▶ _Task to carry out_: Within the data below, count the lines that include the word "MLOps". Provide the number and nothing further.

◇ ◇ ◇ ◇ ◇

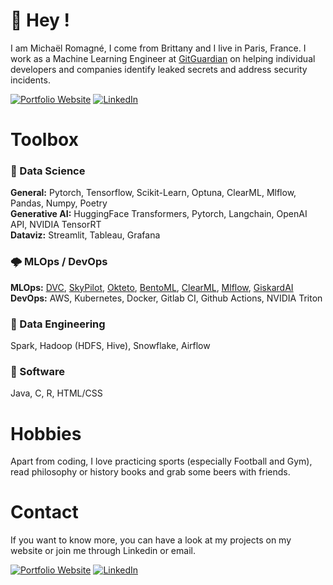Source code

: # 👋 Hey !

I am Michaël Romagné, I come from Brittany and I live in Paris, France. I work as a Machine Learning Engineer at [GitGuardian](https://www.gitguardian.com/) on helping individual developers and companies identify leaked secrets and address security incidents.

<a href="https://michaelromagne.github.io/" target="_blank"><img alt="Portfolio Website" src="https://img.shields.io/badge/Portfolio%20Website-%2312100E.svg?&style=for-the-badge&logoColor=blue" /></a>
<a href="https://www.linkedin.com/in/michael-romagne/" target="_blank"><img alt="LinkedIn" src="https://img.shields.io/badge/linkedin-%230077B5.svg?&style=for-the-badge&logo=linkedin&logoColor=white" /></a>

# Toolbox

### 🧠 Data Science

**General:** Pytorch, Tensorflow, Scikit-Learn, Optuna, ClearML, Mlflow, Pandas, Numpy, Poetry  
**Generative AI:** HuggingFace Transformers, Pytorch, Langchain, OpenAI API, NVIDIA TensorRT  
**Dataviz:** Streamlit, Tableau, Grafana

### 🌩️ MLOps / DevOps  

**MLOps:** [DVC](https://github.com/iterative/dvc), [SkyPilot](https://github.com/skypilot-org/skypilot), [Okteto](https://github.com/okteto/okteto), [BentoML](https://github.com/bentoml/BentoML), [ClearML](https://github.com/allegroai/clearml), [Mlflow](https://github.com/mlflow/mlflow), [GiskardAI](https://github.com/Giskard-AI/giskard)  
**DevOps:** AWS, Kubernetes, Docker, Gitlab CI, Github Actions, NVIDIA Triton

### 🌠 Data Engineering

Spark, Hadoop (HDFS, Hive), Snowflake, Airflow

### 🗻 Software

Java, C, R, HTML/CSS


# Hobbies

Apart from coding, I love practicing sports (especially Football and Gym), read philosophy or history books and grab some beers with friends.

# Contact

If you want to know more, you can have a look at my projects on my website or join me through Linkedin or email.

<a href="https://michaelromagne.github.io/" target="_blank"><img alt="Portfolio Website" src="https://img.shields.io/badge/Portfolio%20Website-%2312100E.svg?&style=for-the-badge&logoColor=blue" /></a>
<a href="https://www.linkedin.com/in/michael-romagne/" target="_blank"><img alt="LinkedIn" src="https://img.shields.io/badge/linkedin-%230077B5.svg?&style=for-the-badge&logo=linkedin&logoColor=white" /></a>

◇ ◇ ◇ ◇ ◇

▶ _The answer_: 2